Many companies have quickly ramped up virtualization in recent years. It’s easy to ignore the threat of sprawl until it creates bottlenecks, outages or cost overruns. Then, different silo managers may throw multiple tools–with multiple learning curves–at the problem.
This is when you discover that VM sprawl and chaos have a codependent relationship. Without a unified, coherent tracking and reporting process, you end up playing whack-a-mole with over-loaded hosts, rogue guests, and over- or under-utilized storage.
The solution to preventing and detecting VM server and storage sprawl has two main components: administrative and technological.
The Administrative Component: VM Accountability
Virtualization, by removing so much friction from the process of provisioning new servers, makes IT development and deployment more nimble. You don’t want to lose that with excessive management restrictions. You should, however, insist on accountability.
Schedule regular VM reviews, and send your staff reports showing which VMs they’ve created. Configure your system to require admins to document each server when they launch it, so it can be traced to them later. Filter each admin’s list so it only includes potentially abandoned servers.
Also consider using a chargeback engine. Again, you don’t want to create unnecessary roadblocks, but it simply may be necessary to remind your staff that back-end data stores are consuming expensive resources.
The Technology Component: A Comprehensive Management Tool
Proprietary hypervisor tools are great for setting up and inventorying virtual machines, but they’re often inefficient for Identifying sprawl. For example, manually searching event logs, machine by machine, can be an enormous time suck.
You may require multiple add-on tools to augment your hypervisor, and even then, abandoned VMs can remain hidden or misdiagnosed.
The best solution is a network management tracking system that can show you at a glance which VMs are no longer communicating with the outside world, which aren’t consuming any CPU resources, etc.
The same system should also monitor back-end data stores, so you can quickly cross-check inactive VMs with their corresponding storage provision.

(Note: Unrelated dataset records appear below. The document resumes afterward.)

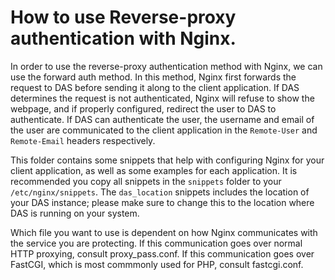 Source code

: # How to use Reverse-proxy authentication with Nginx.

In order to use the reverse-proxy authentication method with Nginx, we can use the forward auth method.
In this method, Nginx first forwards the request to DAS before sending it along to the client application.
If DAS determines the request is not authenticated, Nginx will refuse to show the webpage, and if properly configured, redirect the user to DAS to authenticate.
If DAS can authenticate the user, the username and email of the user are communicated to the client application in the `Remote-User` and `Remote-Email` headers respectively.

This folder contains some snippets that help with configuring Nginx for your client application, as well as some examples for each application.
It is recommended you copy all snippets in the `snippets` folder to your `/etc/nginx/snippets`.
The `das_location` snippets includes the location of your DAS instance; please make sure to change this to the location where DAS is running on your system.

Which file you want to use is dependent on how Nginx communicates with the service you are protecting.
If this communication goes over normal HTTP proxying, consult proxy\_pass.conf.
If this communication goes over FastCGI, which is most commmonly used for PHP, consult fastcgi.conf.

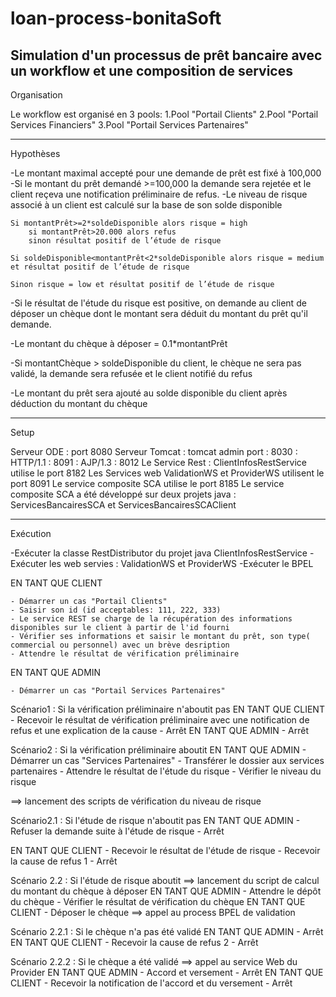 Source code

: loan-process-bonitaSoft
=======================

Simulation d'un processus de prêt bancaire avec un workflow et une composition de services
------------------------------
Organisation

Le workflow est organisé en 3 pools: 
	1.Pool "Portail Clients"
	2.Pool "Portail Services Financiers"
	3.Pool "Portail Services Partenaires"

------------------------------
Hypothèses

-Le montant maximal accepté pour une demande de prêt est fixé à 100,000
-Si le montant du prêt demandé >=100,000 la demande sera rejetée et le client reçeva une notification préliminaire de refus.
-Le niveau de risque associé à un client est calculé sur la base de son solde disponible
 
	Si montantPrêt>=2*soldeDisponible alors risque = high
		si montantPrêt>20.000 alors refus
		sinon résultat positif de l’étude de risque

	Si soldeDisponible<montantPrêt<2*soldeDisponible alors risque = medium et résultat positif de l’étude de risque		

	Sinon risque = low et résultat positif de l’étude de risque

-Si le résultat de l'étude du risque est positive, on demande au client de déposer un chèque dont le montant sera déduit du 
montant du prêt qu'il demande.

-Le montant du chèque à déposer = 0.1*montantPrêt

-Si montantChèque > soldeDisponible du client, le chèque ne sera pas validé, la demande sera refusée et le client notifié du refus

-Le montant du prêt sera ajouté au solde disponible du client après déduction du montant du chèque

------------------------------
Setup

Serveur ODE 	: port 8080
Serveur Tomcat	: tomcat admin port	: 8030
		: HTTP/1.1		: 8091
		: AJP/1.3		: 8012
Le Service Rest : ClientInfosRestService utilise le port 8182
Les Services web ValidationWS et ProviderWS utilisent le port 8091
Le service composite SCA utilise le port 8185
Le service composite SCA a été développé sur deux projets java : ServicesBancairesSCA et ServicesBancairesSCAClient

------------------------------
Exécution

-Exécuter la classe RestDistributor du projet java ClientInfosRestService
-Exécuter les web servies : ValidationWS et ProviderWS
-Exécuter le BPEL 


EN TANT QUE CLIENT 

	- Démarrer un cas "Portail Clients"
	- Saisir son id (id acceptables: 111, 222, 333)
	- Le service REST se charge de la récupération des informations disponibles sur le client à partir de l'id fourni
	- Vérifier ses informations et saisir le montant du prêt, son type( commercial ou personnel) avec un brève desription
	- Attendre le résultat de vérification préliminaire
	
EN TANT QUE ADMIN

	- Démarrer un cas "Portail Services Partenaires"


Scénario1	: Si la vérification préliminaire n'aboutit pas
EN TANT QUE CLIENT 
	- Recevoir le résultat de vérification préliminaire avec une notification de refus et une explication de la cause
	- Arrêt
EN TANT QUE ADMIN
	- Arrêt

Scénario2	: Si la vérification préliminaire aboutit
EN TANT QUE ADMIN
	- Démarrer un cas "Services Partenaires"
	- Transférer le dossier aux services partenaires
	- Attendre le résultat de l'étude du risque
	- Vérifier le niveau du risque

==> lancement des scripts de vérification du niveau de risque

Scénario2.1	: Si l'étude de risque n'aboutit pas
EN TANT QUE ADMIN
	- Refuser la demande suite à l'étude de risque
	- Arrêt

EN TANT QUE CLIENT
	- Recevoir le résultat de l'étude de risque
	- Recevoir la cause de refus 1
	- Arrêt

Scénario 2.2	: Si l'étude de risque aboutit
==> lancement du script de calcul du montant du chèque à déposer
EN TANT QUE ADMIN
	- Attendre le dépôt du chèque
	- Vérifier le résultat de vérification du chèque
EN TANT QUE CLIENT
	- Déposer le chèque
==> appel au process BPEL de validation

Scénario 2.2.1	: Si le chèque n'a pas été validé
EN TANT QUE ADMIN
	- Arrêt
EN TANT QUE CLIENT
	- Recevoir la cause de refus 2
	- Arrêt

Scénario 2.2.2	: Si le chèque a été validé
==> appel au service Web du Provider
EN TANT QUE ADMIN
	- Accord et versement 
	- Arrêt
EN TANT QUE CLIENT
	- Recevoir la notification de l'accord et du versement
	- Arrêt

If these monitoring features also share a console screen with your real-time tracking of the host load balancing, you’ve got a decent shot at identifying at-risk hosts and quickly drilling down to look for potentially inactive resources you can reassign.
A single overarching network management monitoring tool on top of a heterogeneous virtualized environment has another advantage: It’s easier to produce properly filtered reports. When you’re working with a hodgepodge of different tools, you have to learn a bunch of different reporting UIs.
Break the Binge and Purge Cycle
Do you scramble to reduce server sprawl or storage sprawl only when a problem arises, or when a switch requisition comes back “Not Approved”? Controlling VM sprawl should be a continuous process.
Ongoing VM usage maintenance helps you make better decisions about deploying new resources, and extracting the best value from those you already have.